# Problem to solve:
Among the entries that follow, count the lines that contain the word "about" and say how many there are, writing nothing else.

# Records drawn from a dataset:
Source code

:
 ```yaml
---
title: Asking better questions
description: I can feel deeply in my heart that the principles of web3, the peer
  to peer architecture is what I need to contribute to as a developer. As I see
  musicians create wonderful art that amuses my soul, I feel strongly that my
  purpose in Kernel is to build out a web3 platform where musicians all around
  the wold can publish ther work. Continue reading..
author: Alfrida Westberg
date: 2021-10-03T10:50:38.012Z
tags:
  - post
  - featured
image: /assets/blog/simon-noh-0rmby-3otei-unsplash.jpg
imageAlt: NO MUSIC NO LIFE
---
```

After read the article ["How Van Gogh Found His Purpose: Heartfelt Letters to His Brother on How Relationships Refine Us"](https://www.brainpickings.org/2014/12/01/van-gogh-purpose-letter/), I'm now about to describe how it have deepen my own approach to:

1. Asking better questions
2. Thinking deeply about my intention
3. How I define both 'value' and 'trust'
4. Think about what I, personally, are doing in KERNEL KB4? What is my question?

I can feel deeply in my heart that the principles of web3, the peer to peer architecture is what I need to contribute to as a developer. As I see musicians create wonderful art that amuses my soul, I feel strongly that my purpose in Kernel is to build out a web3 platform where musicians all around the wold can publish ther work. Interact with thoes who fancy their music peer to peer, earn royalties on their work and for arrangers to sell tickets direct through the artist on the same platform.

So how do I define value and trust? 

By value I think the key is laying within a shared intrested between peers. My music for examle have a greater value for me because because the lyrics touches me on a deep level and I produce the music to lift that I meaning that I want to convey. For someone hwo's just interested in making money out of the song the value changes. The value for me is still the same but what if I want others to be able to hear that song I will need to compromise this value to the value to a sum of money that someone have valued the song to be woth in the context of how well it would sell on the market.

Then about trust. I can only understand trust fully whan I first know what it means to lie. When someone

# Result for this task:
4